Direct chemical evidence of paleodiets has also been measured, in fossil bone collagen and tooth enamel, in the form of stable carbon isotope patterns that are indicative of food intake. Proteins and amino acids are likely preserved in enamel even millions of years old and their isotopic compositions could provide specific insights into how ecosystem use and dietary changes in human prehistory shaped human biology, societies, and cultures. “Unfortunately, currently no technique exists that can reveal paleodiet signatures from fossil amino acids. This is what we want to change with our funded project”, she said.
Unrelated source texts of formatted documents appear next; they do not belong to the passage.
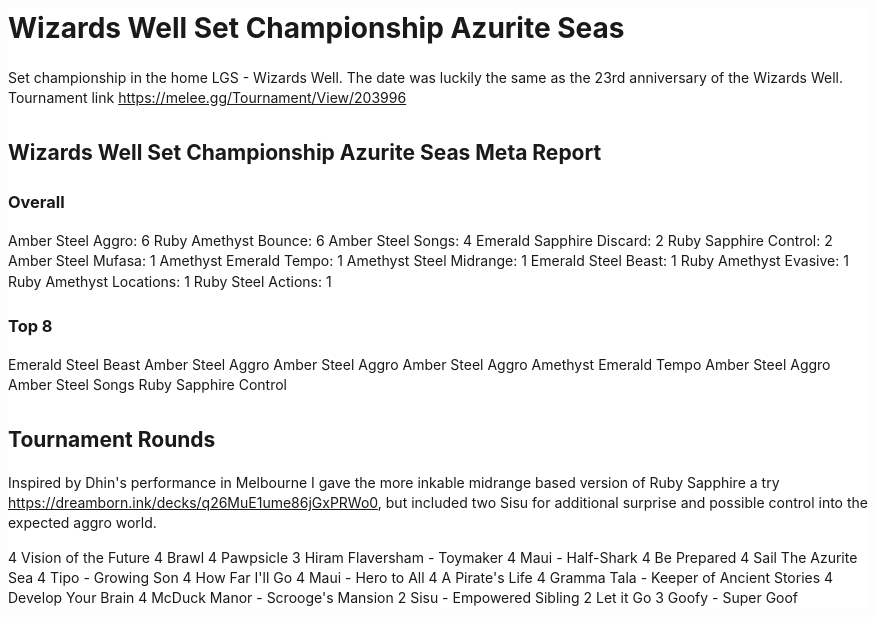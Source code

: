 # Wizards Well Set Championship Azurite Seas

Set championship in the home LGS - Wizards Well. The date was luckily the same as the 23rd anniversary of the Wizards Well. Tournament link https://melee.gg/Tournament/View/203996

## Wizards Well Set Championship Azurite Seas Meta Report

### Overall

Amber Steel Aggro: 6
Ruby Amethyst Bounce: 6
Amber Steel Songs: 4
Emerald Sapphire Discard: 2
Ruby Sapphire Control: 2
Amber Steel Mufasa: 1
Amethyst Emerald Tempo: 1
Amethyst Steel Midrange: 1
Emerald Steel Beast: 1
Ruby Amethyst Evasive: 1
Ruby Amethyst Locations: 1
Ruby Steel Actions: 1

### Top 8

Emerald Steel Beast
Amber Steel Aggro
Amber Steel Aggro
Amber Steel Aggro
Amethyst Emerald Tempo
Amber Steel Aggro
Amber Steel Songs
Ruby Sapphire Control

## Tournament Rounds

Inspired by Dhin's performance in Melbourne I gave the more inkable midrange based version of Ruby Sapphire a try https://dreamborn.ink/decks/q26MuE1ume86jGxPRWo0, but included two Sisu for additional surprise and possible control into the expected aggro world.

4 Vision of the Future
4 Brawl
4 Pawpsicle
3 Hiram Flaversham - Toymaker
4 Maui - Half-Shark
4 Be Prepared
4 Sail The Azurite Sea
4 Tipo - Growing Son
4 How Far I'll Go
4 Maui - Hero to All
4 A Pirate's Life
4 Gramma Tala - Keeper of Ancient Stories
4 Develop Your Brain
4 McDuck Manor - Scrooge's Mansion
2 Sisu - Empowered Sibling
2 Let it Go
3 Goofy - Super Goof
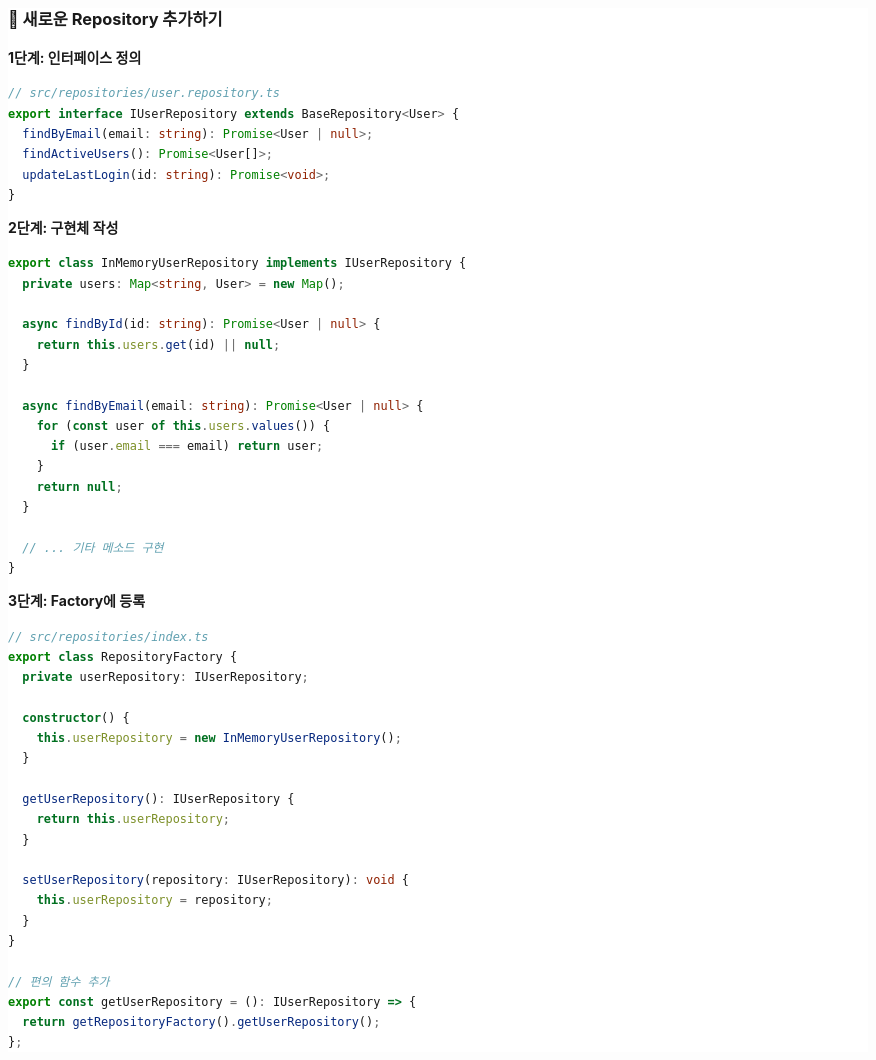 ### 🔧 새로운 Repository 추가하기

**1단계: 인터페이스 정의**
```typescript
// src/repositories/user.repository.ts
export interface IUserRepository extends BaseRepository<User> {
  findByEmail(email: string): Promise<User | null>;
  findActiveUsers(): Promise<User[]>;
  updateLastLogin(id: string): Promise<void>;
}
```

**2단계: 구현체 작성**
```typescript
export class InMemoryUserRepository implements IUserRepository {
  private users: Map<string, User> = new Map();

  async findById(id: string): Promise<User | null> {
    return this.users.get(id) || null;
  }

  async findByEmail(email: string): Promise<User | null> {
    for (const user of this.users.values()) {
      if (user.email === email) return user;
    }
    return null;
  }

  // ... 기타 메소드 구현
}
```

**3단계: Factory에 등록**
```typescript
// src/repositories/index.ts
export class RepositoryFactory {
  private userRepository: IUserRepository;

  constructor() {
    this.userRepository = new InMemoryUserRepository();
  }

  getUserRepository(): IUserRepository {
    return this.userRepository;
  }

  setUserRepository(repository: IUserRepository): void {
    this.userRepository = repository;
  }
}

// 편의 함수 추가
export const getUserRepository = (): IUserRepository => {
  return getRepositoryFactory().getUserRepository();
};
```
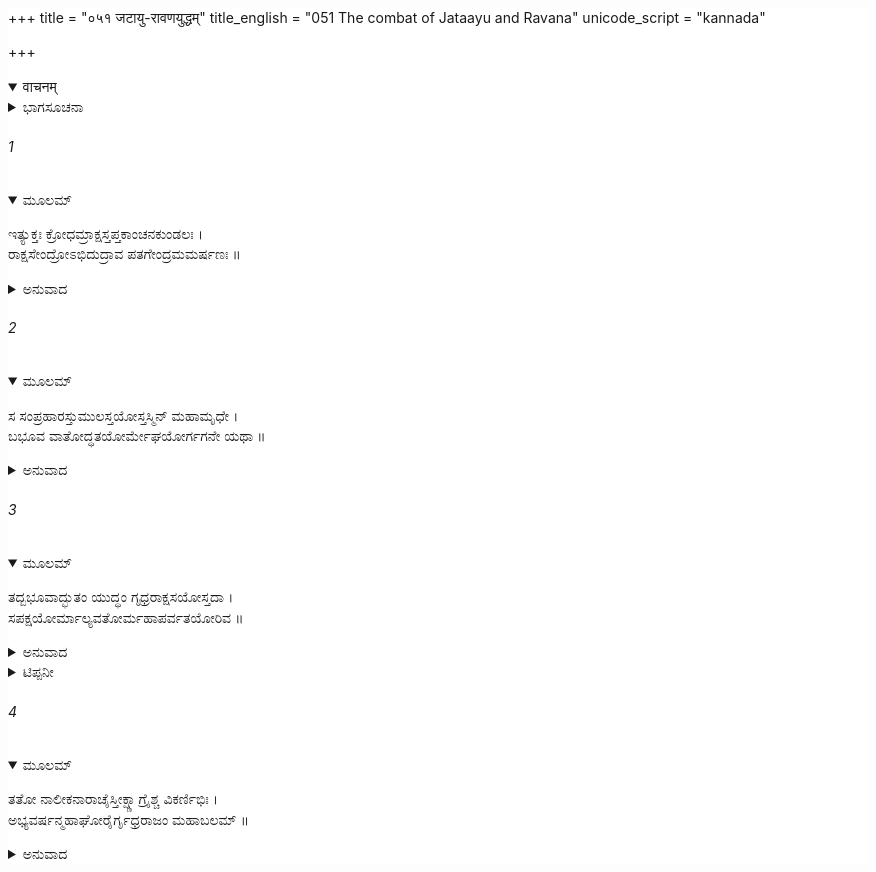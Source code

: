 +++
title = "०५१ जटायु-रावणयुद्धम्"
title_english = "051 The combat of Jataayu and Ravana"
unicode_script = "kannada"

+++
<details open><summary>वाचनम्</summary>

<div class="audioEmbed"  caption="श्रीराम-हरिसीताराममूर्ति-घनपाठिभ्यां वचनम्" src="https://archive.org/download/Ramayana-recitation-Sriram-harisItArAmamUrti-Ghanapaati-v2/Kanda_3/Kanda_3_ARK-051-Jataayu_Ravana_Yudhdham.mp3"></div>
</details>



<details><summary>ಭಾಗಸೂಚನಾ</summary></details>

###### 1


<details open><summary>ಮೂಲಮ್</summary>

ಇತ್ಯುಕ್ತಃ ಕ್ರೋಧಮ್ರಾಕ್ಷಸ್ತಪ್ತಕಾಂಚನಕುಂಡಲಃ ।  
ರಾಕ್ಷಸೇಂದ್ರೋಽಭಿದುದ್ರಾವ ಪತಗೇಂದ್ರಮಮರ್ಷಣಃ ॥
</details>

<details><summary>ಅನುವಾದ</summary></details>

###### 2


<details open><summary>ಮೂಲಮ್</summary>

ಸ ಸಂಪ್ರಹಾರಸ್ತುಮುಲಸ್ತಯೋಸ್ತಸ್ಮಿನ್ ಮಹಾಮೃಧೇ ।  
ಬಭೂವ ವಾತೋದ್ಧತಯೋರ್ಮೇಘಯೋರ್ಗಗನೇ ಯಥಾ ॥
</details>

<details><summary>ಅನುವಾದ</summary></details>

###### 3


<details open><summary>ಮೂಲಮ್</summary>

ತದ್ಬಭೂವಾದ್ಭುತಂ ಯುದ್ಧಂ ಗೃಧ್ರರಾಕ್ಷಸಯೋಸ್ತದಾ ।  
ಸಪಕ್ಷಯೋರ್ಮಾಲ್ಯವತೋರ್ಮಹಾಪರ್ವತಯೋರಿವ ॥
</details>

<details><summary>ಅನುವಾದ</summary></details>

<details><summary>ಟಿಪ್ಪನೀ</summary></details>

###### 4


<details open><summary>ಮೂಲಮ್</summary>

ತತೋ ನಾಲೀಕನಾರಾಚೈಸ್ತೀಕ್ಷ್ಣಾಗ್ರೈಶ್ಚ ವಿಕರ್ಣಿಭಿಃ ।  
ಅಭ್ಯವರ್ಷನ್ಮಹಾಘೋರೈರ್ಗೃಧ್ರರಾಜಂ ಮಹಾಬಲಮ್ ॥
</details>

<details><summary>ಅನುವಾದ</summary></details>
“The winners in this year’s HFSP Research Grant Program are remarkable scientists pioneering life science research that needs international collaboration and basic science in frontier subjects – that is, investigations for which there are no prior studies,” said Pavel Kabat, HFSP Secretary-General. “I was thrilled with the proposals we received and look forward to the ground-breaking discoveries that will be revealed.”
New Method explored
“Our team hypothesizes that recent advances open a path to achieve the ultimate dream for the isotope approach to learning about human evolution: highly sensitive detection of intact fossilized metabolites and full description of the paleodietary information they record,” says Cajetan Neubauer. This international grant brings together a team that has key complementary skills in analytical chemistry, isotope analytics, and paleoanthropology, says Neubauer.
Tina Lüdecke´s group has recently developed a method to analyze nitrogen isotopes in bulk tooth enamel to evaluate early hominin meat consumption for the first time. However, amino acids analyses are very desirable to clarify which animal resources were consumed (carnivores/herbivores), if fish or mushrooms were utilized, the role of breastfeeding, and if our ancestors hunted or instead scavenged. Most importantly, enamel amino acids could provide information about the use of fire, believed to be crucial for the evolution of large brains, as cooked foods provide much more energy than raw materials.
“My team collects samples, i.e. teeth from hominins, but first of all from recent and fossil large mammals to develop and test the method and then to evaluate the results paleoarcheologically,” Lüdecke explains.
Molecular imprinting at TUM
Rani Bakkour and his team will then isolate very small amounts of amino acids from this enamel. The researchers from TUM have extensive expertise in environmental analytical chemistry, where they synthesize and evaluate highly selective materials for the extraction of aquatic contaminates. "We synthesize macromolecules that can recognize only one molecule at a time, a technique known as molecular imprinting," explains Bakkour. "We employ this technique to isolate minute amounts of contaminants such as glyphosate from complex mixtures." This method is particularly exciting in paleoanthropology. "Selectivity is a key given the very small amounts of amino acids in tooth enamel and the very small size of the precious fossil samples."
Novel isotope analysis at CU Boulder
Afterwards, Cajetan Neubauer will measure them subsequently with a newly developed isotopic technique (Iso-Orbi) in Colorado. What Neubauer has developed at CU Boulder is an innovative and powerful isotopic technique that brings isotope analysis into the realm of structural chemistry. It allows measurement of isotopic “fingerprints” in polar chemical compounds by electrospray-Orbitrap mass spectrometry. Iso-Orbi reveals the isotopic anatomy of amino acids and can thereby provide a wealth of new multi-elemental and structural isotopic information that we anticipate will be reflective of paleo diet and environmental factors.
“Our goal is to develop a new way to look deeper into fossil molecules that will transform anthropology by exploring this emerging frontier,” summarizes Tina Lüdecke.